Un enseignant est assis sur son bureau et montre des choses au tableau. Des élèves sont assis en classe et écoutent.

L'augmentation de la taille des classes en Ontario mènera à l'élimination de 10 000 postes d'enseignants d'ici 2023-2024, selon un nouveau rapport.

Photo : iStock / skynesher

Radio-Canada

Un nouveau rapport indépendant brosse un tableau beaucoup plus sombre que ce que laissait entendre le gouvernement de Doug Ford au sujet de l'impact des coupes provinciales sur les postes d'enseignants.

Selon le rapport du Bureau de la responsabilité financière de l'Ontario (BRF), le nombre d'enseignants en Ontario chutera de 10 054 d'ici 2023-2024 comparativement à ce qu'il aurait été, n'eût été la décision du gouvernement d'augmenter la taille des classes. Le BRF précise que sur ce nombre, environ 7000 postes d'enseignants seront éliminés par attrition, les 3000 restants étant des postes qui auraient été créés si la taille des classes était restée inchangée.

Le ratio d'élèves par classe au secondaire passera de 22 à 28 en moyenne, alors qu'il augmentera de 23 à 24, de la 4e à la 8e année.

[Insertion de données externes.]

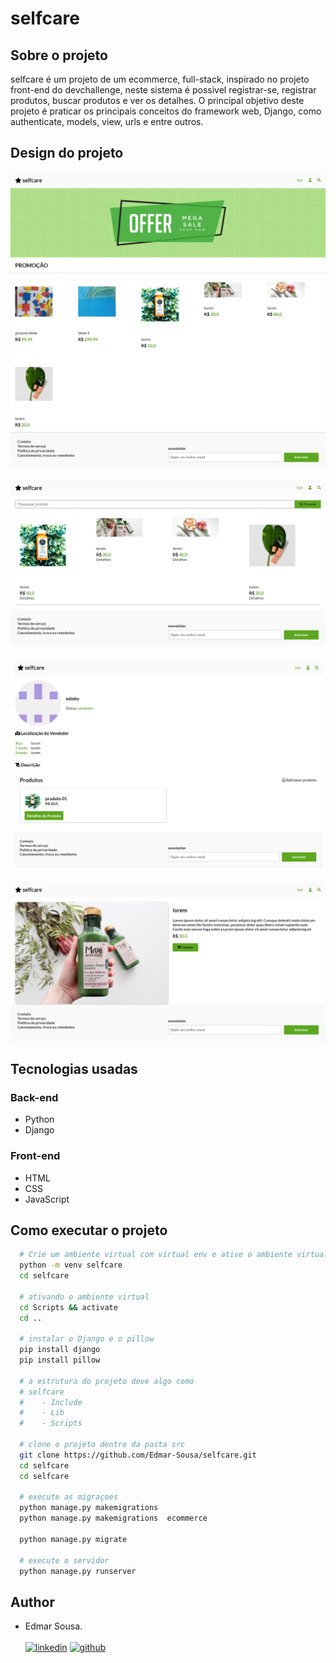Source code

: # selfcare

## Sobre o projeto
selfcare é um projeto de um ecommerce, full-stack, inspirado no projeto front-end do devchallenge,
neste sistema é possivel registrar-se, registrar produtos, buscar produtos e ver os detalhes. O principal
objetivo deste projeto é praticar os principais conceitos do framework web, Django, como authenticate, models, 
view, urls e entre outros.

## Design do projeto
![index](https://github.com/Edmar-Sousa/selfcare/blob/master/gitimage/index.png)

![search](https://github.com/Edmar-Sousa/selfcare/blob/master/gitimage/search-products.png)

![profile](https://github.com/Edmar-Sousa/selfcare/blob/master/gitimage/profile.png)

![details](https://github.com/Edmar-Sousa/selfcare/blob/master/gitimage/product-details.png)

## Tecnologias usadas

### Back-end
- Python
- Django

### Front-end
- HTML
- CSS
- JavaScript

## Como executar o projeto
```bash
  # Crie um ambiente virtual com virtual env e ative o ambiente virtual, no windows o seguite comando
  python -m venv selfcare
  cd selfcare
  
  # ativando o ambiente virtual
  cd Scripts && activate
  cd ..
  
  # instalar o Django e o pillow
  pip install django
  pip install pillow
  
  # a estrutura do projeto deve algo como
  # selfcare
  #    - Include
  #    - Lib
  #    - Scripts
  
  # clone o projeto dentro da pasta src
  git clone https://github.com/Edmar-Sousa/selfcare.git
  cd selfcare
  cd selfcare
  
  # execute as migraçoes
  python manage.py makemigrations
  python manage.py makemigrations  ecommerce
  
  python manage.py migrate
  
  # execute o servidor
  python manage.py runserver

```

## Author
- Edmar Sousa. <br><br>
[![linkedin](https://img.shields.io/badge/LinkedIn-0077B5?style=for-the-badge&logo=linkedin&logoColor=white)](https://www.linkedin.com/in/edmar-sousa-9666b0201/)
[![github](https://img.shields.io/badge/GitHub-100000?style=for-the-badge&logo=github&logoColor=white)](https://github.com/Edmar-Sousa)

Le printemps dernier, le gouvernement indiquait qu'environ 3500 postes seraient abolis en quatre ans, en raison de cette augmentation de la taille des classes pour des raisons d'économie budgétaire.

La différence entre ces deux projections : la province tient compte uniquement du nombre de postes éliminés durant cette période, alors que le BRF calcule aussi le nombre d'enseignants qui auraient été ajoutés dans les écoles avec la croissance de la population scolaire, si le ratio d'élèves n'avait pas changé.

Peter Weltman en conférence de presse.

Le directeur de la responsabilité financière de l'Ontario, Peter Weltman.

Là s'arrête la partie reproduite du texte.